[Given records Boundary: Start]

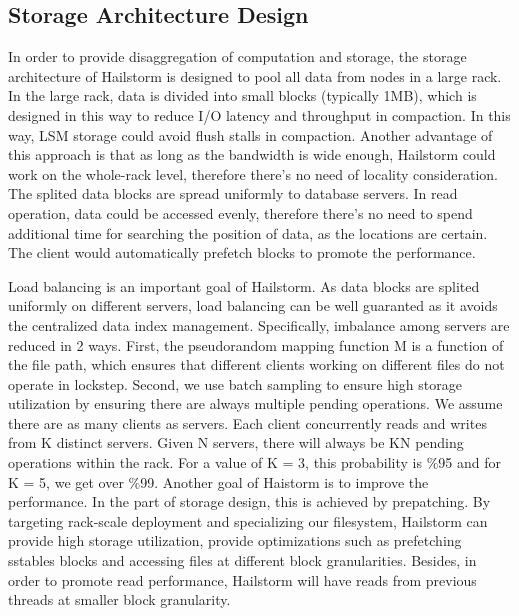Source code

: \documentclass[a4paper,10pt,twoside]{article}
\begin{document}
\subsection{Storage Architecture Design}
\par
In order to provide disaggregation of computation and storage, the storage architecture of Hailstorm is designed to pool all data from nodes in a large rack.
In the large rack, data is divided into small blocks (typically 1MB), which is designed in this way to reduce I/O latency and throughput in compaction.
In this way, LSM storage could avoid flush stalls in compaction. 
Another advantage of this approach is that as long as the bandwidth is wide enough, Hailstorm could work on the whole-rack level, 
therefore there's no need of locality consideration.
The splited data blocks are spread uniformly to database servers. 
In read operation, data could be accessed evenly, therefore there's no need to spend additional time for searching the position of data, as the locations are certain.
The client would automatically prefetch blocks to promote the performance.
\par
Load balancing is an important goal of Hailstorm. 
As data blocks are splited uniformly on different servers, load balancing can be well guaranted as it avoids the centralized data index management.
Specifically, imbalance among servers are reduced in 2 ways.
First, the pseudorandom mapping function M is a function of the file path, which ensures that different clients working on different files do not operate in lockstep.
Second, we use batch sampling to ensure high storage utilization by ensuring there are always multiple pending operations.
We assume there are as many clients as servers. Each client concurrently reads and writes from K distinct servers. 
Given N servers, there will always be KN pending operations within the rack.
For a value of K = 3, this probability is $\%$95 and for K = 5, we get over $\%$99. \cite{mainpaper}
Another goal of Haistorm is to improve the performance.
In the part of storage design, this is achieved by prepatching. 
By targeting rack-scale deployment and specializing our filesystem, Hailstorm can provide high storage utilization, provide optimizations such as prefetching sstables blocks and accessing files at different block granularities.
Besides, in order to promote read performance, Hailstorm will have reads from previous threads at smaller block granularity.
\end{document}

[Given records Boundary: End]

Output exactly the lines from the first line of the records through the line containing "In this way, LSM". Leave out every picture.

Source code

: \documentclass[a4paper,10pt,twoside]{article}
\begin{document}
\subsection{Storage Architecture Design}
\par
In order to provide disaggregation of computation and storage, the storage architecture of Hailstorm is designed to pool all data from nodes in a large rack.
In the large rack, data is divided into small blocks (typically 1MB), which is designed in this way to reduce I/O latency and throughput in compaction.
In this way, LSM storage could avoid flush stalls in compaction. 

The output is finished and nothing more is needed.